What is required:
Nothing but the pictures may be dropped; the rest of the listing is to be written out exactly.

Data extracts:

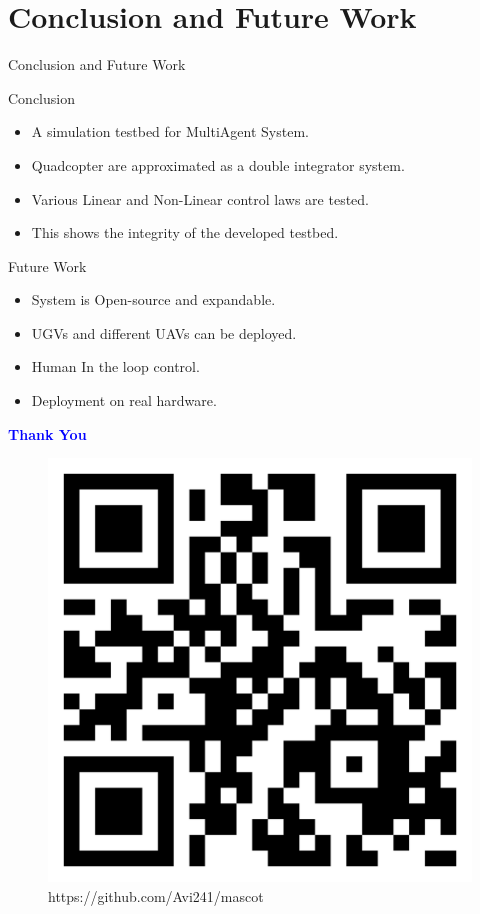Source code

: \documentclass[10pt]{beamer}
\begin{document}
\section{Conclusion and Future Work}
\begin{frame}{Conclusion and Future Work}
	\begin{block}{Conclusion}
		\begin{itemize}
			\item A simulation testbed for MultiAgent System.
			\item Quadcopter are approximated as a double integrator system.
			\item Various Linear and Non-Linear control laws are tested.
			\item This shows the integrity of the developed testbed.
		\end{itemize}
	\end{block}

	\pause \begin{block}{Future Work}
		\begin{itemize}
			\item System is Open-source and expandable.
			\item UGVs and different UAVs can be deployed.
			\item Human In the loop control.
			\item Deployment on real hardware.
		\end{itemize}
	\end{block}
\end{frame}
\begin{frame}{}
	\vspace*{1.5 cm}
	\Huge{\centerline{\textcolor{blue}{\textbf{Thank You}}}}
	\vspace*{0.8 cm}
	\begin{figure}[h!]
		\centering
		\includegraphics[scale=0.13]{qrcode.png}
		\caption{https://github.com/Avi241/mascot}
		\label{Fig:github}
	\end{figure}

\end{frame}

\end{document}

Task solution:
Source code

: \documentclass[10pt]{beamer}
\begin{document}
\section{Conclusion and Future Work}
\begin{frame}{Conclusion and Future Work}
	\begin{block}{Conclusion}
		\begin{itemize}
			\item A simulation testbed for MultiAgent System.
			\item Quadcopter are approximated as a double integrator system.
			\item Various Linear and Non-Linear control laws are tested.
			\item This shows the integrity of the developed testbed.
		\end{itemize}
	\end{block}

	\pause \begin{block}{Future Work}
		\begin{itemize}
			\item System is Open-source and expandable.
			\item UGVs and different UAVs can be deployed.
			\item Human In the loop control.
			\item Deployment on real hardware.
		\end{itemize}
	\end{block}
\end{frame}
\begin{frame}{}
	\vspace*{1.5 cm}
	\Huge{\centerline{\textcolor{blue}{\textbf{Thank You}}}}
	\vspace*{0.8 cm}
	\begin{figure}[h!]
		\centering
		\includegraphics[scale=0.13]{qrcode.png}
		\caption{https://github.com/Avi241/mascot}
		\label{Fig:github}
	\end{figure}

\end{frame}

\end{document}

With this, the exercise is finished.